# Recorded information:
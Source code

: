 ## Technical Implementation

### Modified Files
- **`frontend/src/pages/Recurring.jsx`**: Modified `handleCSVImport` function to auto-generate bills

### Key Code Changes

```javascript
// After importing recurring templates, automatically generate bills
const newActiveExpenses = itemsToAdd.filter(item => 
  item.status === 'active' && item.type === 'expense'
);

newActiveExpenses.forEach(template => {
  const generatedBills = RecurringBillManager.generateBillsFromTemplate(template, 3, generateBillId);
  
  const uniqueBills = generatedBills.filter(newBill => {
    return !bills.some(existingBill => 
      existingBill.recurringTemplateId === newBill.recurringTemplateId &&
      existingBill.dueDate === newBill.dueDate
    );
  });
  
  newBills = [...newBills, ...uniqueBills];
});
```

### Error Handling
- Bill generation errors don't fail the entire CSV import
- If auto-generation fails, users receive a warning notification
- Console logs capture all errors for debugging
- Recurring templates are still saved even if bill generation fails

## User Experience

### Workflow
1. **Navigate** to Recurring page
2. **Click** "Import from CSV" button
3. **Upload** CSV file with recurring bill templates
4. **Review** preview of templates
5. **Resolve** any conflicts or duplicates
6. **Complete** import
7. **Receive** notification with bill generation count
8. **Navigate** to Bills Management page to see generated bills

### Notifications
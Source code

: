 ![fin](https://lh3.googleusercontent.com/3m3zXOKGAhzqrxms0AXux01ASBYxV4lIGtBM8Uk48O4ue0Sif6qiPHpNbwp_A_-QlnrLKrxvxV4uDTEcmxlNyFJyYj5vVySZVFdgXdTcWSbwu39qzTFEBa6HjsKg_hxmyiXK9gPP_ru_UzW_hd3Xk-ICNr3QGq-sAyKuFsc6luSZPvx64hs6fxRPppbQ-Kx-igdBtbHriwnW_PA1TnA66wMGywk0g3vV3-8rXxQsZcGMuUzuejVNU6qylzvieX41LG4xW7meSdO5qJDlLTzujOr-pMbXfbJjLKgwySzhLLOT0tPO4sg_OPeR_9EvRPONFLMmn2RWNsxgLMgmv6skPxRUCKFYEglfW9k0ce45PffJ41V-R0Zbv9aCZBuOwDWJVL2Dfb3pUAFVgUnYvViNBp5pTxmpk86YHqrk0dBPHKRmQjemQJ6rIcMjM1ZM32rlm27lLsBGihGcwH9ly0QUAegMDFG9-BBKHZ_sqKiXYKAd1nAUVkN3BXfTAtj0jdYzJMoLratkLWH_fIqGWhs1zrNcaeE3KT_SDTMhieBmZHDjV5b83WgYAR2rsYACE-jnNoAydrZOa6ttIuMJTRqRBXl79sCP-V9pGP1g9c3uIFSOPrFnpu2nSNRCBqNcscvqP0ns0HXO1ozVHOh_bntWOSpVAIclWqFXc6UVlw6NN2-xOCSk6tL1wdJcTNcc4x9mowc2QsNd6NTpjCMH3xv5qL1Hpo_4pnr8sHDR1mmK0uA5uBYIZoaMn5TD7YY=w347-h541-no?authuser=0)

# Assignment:
Report each line in the entries where the string "existingBill" occurs.

# Result:
    return !bills.some(existingBill => 
      existingBill.recurringTemplateId === newBill.recurringTemplateId &&
      existingBill.dueDate === newBill.dueDate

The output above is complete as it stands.